How to properly retrieve context in an OpenAI Realtime conversation using response.create

Summary

A misconfigured OpenAI Realtime response.create call caused the model to ignore the custom instructions and instead continue the default assistant turn. The system never received the prior conversation context because the request did not explicitly reference the correct conversation state, leading to repeated assistant messages instead of the expected summary/sentiment output.

Root Cause

conversation: "none" prevents the model from accessing prior messages, so the model falls back to the active assistant turn.
Realtime sessions do not implicitly attach history to out‑of‑band responses.
instructions alone cannot override missing context; the model needs an explicit conversation reference or injected messages.
The developer assumed the model automatically sees the session transcript, which is not true for out‑of‑band responses.

Why This Happens in Real Systems

Realtime APIs optimize for low‑latency streaming, not automatic history replay.
Out‑of‑band responses are treated as stateless unless you explicitly attach context.
Many engineers assume the model has a “global memory,” but Realtime isolates each response unless told otherwise.
The API design avoids accidental leakage of prior messages, so history is opt‑in.

Real-World Impact

Incorrect assistant behavior, such as repeating the next assistant turn.
Inability to generate summaries, analytics, or sentiment without manual history injection.
Hard-to-debug failures, because the model appears to “ignore” instructions.
Inconsistent behavior between default conversation responses and out‑of‑band responses.

Example or Code (if necessary and relevant)
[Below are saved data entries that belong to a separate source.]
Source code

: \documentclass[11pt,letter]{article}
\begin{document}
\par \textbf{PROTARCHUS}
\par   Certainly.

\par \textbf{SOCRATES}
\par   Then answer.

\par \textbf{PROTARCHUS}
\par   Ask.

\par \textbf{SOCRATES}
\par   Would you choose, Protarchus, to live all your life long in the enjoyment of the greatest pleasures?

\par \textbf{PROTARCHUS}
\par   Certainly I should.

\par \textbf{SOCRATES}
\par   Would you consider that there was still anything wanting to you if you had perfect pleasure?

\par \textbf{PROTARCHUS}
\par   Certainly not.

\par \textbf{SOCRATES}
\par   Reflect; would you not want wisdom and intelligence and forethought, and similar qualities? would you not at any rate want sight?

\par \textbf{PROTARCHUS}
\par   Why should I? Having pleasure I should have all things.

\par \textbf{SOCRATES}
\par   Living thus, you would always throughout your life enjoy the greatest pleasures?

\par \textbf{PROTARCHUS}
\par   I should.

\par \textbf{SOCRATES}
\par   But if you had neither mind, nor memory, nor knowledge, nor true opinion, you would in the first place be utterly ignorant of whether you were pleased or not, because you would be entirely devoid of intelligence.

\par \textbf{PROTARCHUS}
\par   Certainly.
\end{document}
Below is a minimal example of how senior engineers correctly inject context into an out‑of‑band response:

event = {
    "type": "response.create",
    "response": {
        "conversation": "none",
        "metadata": {"topic": "sentiment_update"},
        "input": [
            {
                "role": "system",
                "content": [{"type": "input_text", "text": conversation_history}]
            }
        ],
        "instructions": prompt,
        "output_modalities": ["text"]
    }
}
ws.send(json.dumps(event))

How Senior Engineers Fix It

Manually inject the conversation history into the input field of the response.create event.
Store the transcript in memory (RAM), not disk, and pass it back when needed.
Use server-side session state to maintain a rolling buffer of messages.
Avoid relying on conversation: "none" unless you explicitly provide all required context.
Validate the event payload to ensure the model receives the correct roles and content types.

Why Juniors Miss It

They assume Realtime behaves like Chat Completions, where history is automatic.
They misunderstand conversation: "none" as “use the current conversation,” when it actually means “use no conversation at all.”
They expect the model to infer context instead of explicitly providing it.
They rely on instructions alone, not realizing that instructions cannot compensate for missing message history.